## Exercise details
What you return should be the entries, unchanged, without their pictures.

## Input for this task
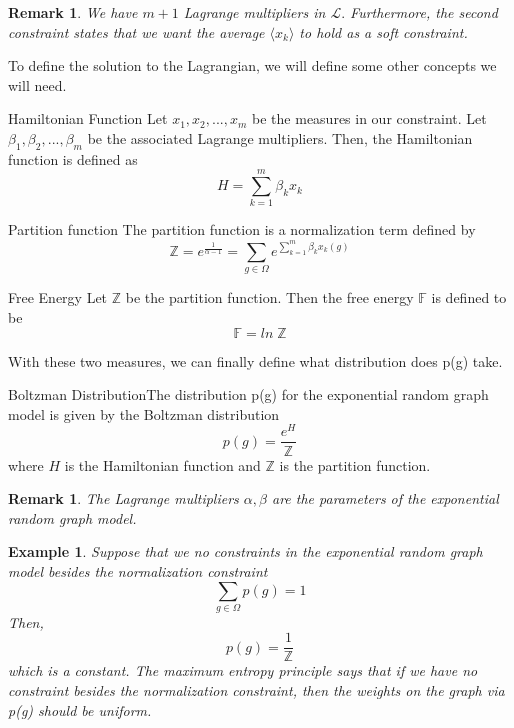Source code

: \documentclass[twoside]{article}
\newtheorem{remark}[theorem]{Remark}
\newtheorem{example}[theorem]{Example}
\begin{document}
\begin{remark} We have $m + 1$ Lagrange multipliers in $\mathcal{L}.$ Furthermore, the second constraint states that we want the average $\langle x_k \rangle$ to hold as a soft constraint.
\end{remark}

To define the solution to the Lagrangian, we will define some other concepts we will need.

\begin{definition_exam}{Hamiltonian Function}{} Let $x_1, x_2, ..., x_m$ be the measures in our constraint. Let $\beta_1, \beta_2, ..., \beta_m$ be the associated Lagrange multipliers. Then, the Hamiltonian function is defined as 
$$
H = \sum_{k=1}^{m}\beta_kx_k
$$
\end{definition_exam}

\begin{definition_exam}{Partition function}{} The partition function is a normalization term defined by 
$$
\mathbb{Z} = e^{\frac{1}{\alpha - 1}} = \sum_{g \in \Omega}e^{\sum_{k=1}^{m}\beta_k x_k(g)}
$$
\end{definition_exam}

\begin{definition_exam}{Free Energy}{} Let $\mathbb{Z}$ be the partition function. Then the free energy $\mathbb{F}$ is defined to be 
$$
\mathbb{F} = ln\;\mathbb{Z}
$$
\end{definition_exam}

With these two measures, we can finally define what distribution does p(g) take.
\begin{definition_exam}{Boltzman Distribution}{}The distribution p(g) for the exponential random graph model is given by the Boltzman distribution 
$$
p(g) = \frac{e^{H}}{\mathbb{Z}}
$$
where $H$ is the Hamiltonian function and $\mathbb{Z}$ is the partition function.
\end{definition_exam}

\begin{remark} The Lagrange multipliers $\alpha, \beta$ are the parameters of the exponential random graph model. 
\end{remark}

\begin{example} Suppose that we no constraints in the exponential random graph model besides the normalization constraint 
$$
\sum_{g \in \Omega}p(g) = 1
$$
Then, 
$$
p(g) = \frac{1}{\mathbb{Z}}
$$
which is a constant. The maximum entropy principle says that if we have no constraint besides the normalization constraint, then the weights on the graph via p(g) should be uniform.
\end{example}
\end{document}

## Your solution
Source code

: \documentclass[twoside]{article}
\newtheorem{remark}[theorem]{Remark}
\newtheorem{example}[theorem]{Example}
\begin{document}
\begin{remark} We have $m + 1$ Lagrange multipliers in $\mathcal{L}.$ Furthermore, the second constraint states that we want the average $\langle x_k \rangle$ to hold as a soft constraint.
\end{remark}

To define the solution to the Lagrangian, we will define some other concepts we will need.

\begin{definition_exam}{Hamiltonian Function}{} Let $x_1, x_2, ..., x_m$ be the measures in our constraint. Let $\beta_1, \beta_2, ..., \beta_m$ be the associated Lagrange multipliers. Then, the Hamiltonian function is defined as 
$$
H = \sum_{k=1}^{m}\beta_kx_k
$$
\end{definition_exam}

\begin{definition_exam}{Partition function}{} The partition function is a normalization term defined by 
$$
\mathbb{Z} = e^{\frac{1}{\alpha - 1}} = \sum_{g \in \Omega}e^{\sum_{k=1}^{m}\beta_k x_k(g)}
$$
\end{definition_exam}

\begin{definition_exam}{Free Energy}{} Let $\mathbb{Z}$ be the partition function. Then the free energy $\mathbb{F}$ is defined to be 
$$
\mathbb{F} = ln\;\mathbb{Z}
$$
\end{definition_exam}

With these two measures, we can finally define what distribution does p(g) take.
\begin{definition_exam}{Boltzman Distribution}{}The distribution p(g) for the exponential random graph model is given by the Boltzman distribution 
$$
p(g) = \frac{e^{H}}{\mathbb{Z}}
$$
where $H$ is the Hamiltonian function and $\mathbb{Z}$ is the partition function.
\end{definition_exam}

\begin{remark} The Lagrange multipliers $\alpha, \beta$ are the parameters of the exponential random graph model. 
\end{remark}

\begin{example} Suppose that we no constraints in the exponential random graph model besides the normalization constraint 
$$
\sum_{g \in \Omega}p(g) = 1
$$
Then, 
$$
p(g) = \frac{1}{\mathbb{Z}}
$$
which is a constant. The maximum entropy principle says that if we have no constraint besides the normalization constraint, then the weights on the graph via p(g) should be uniform.
\end{example}
\end{document}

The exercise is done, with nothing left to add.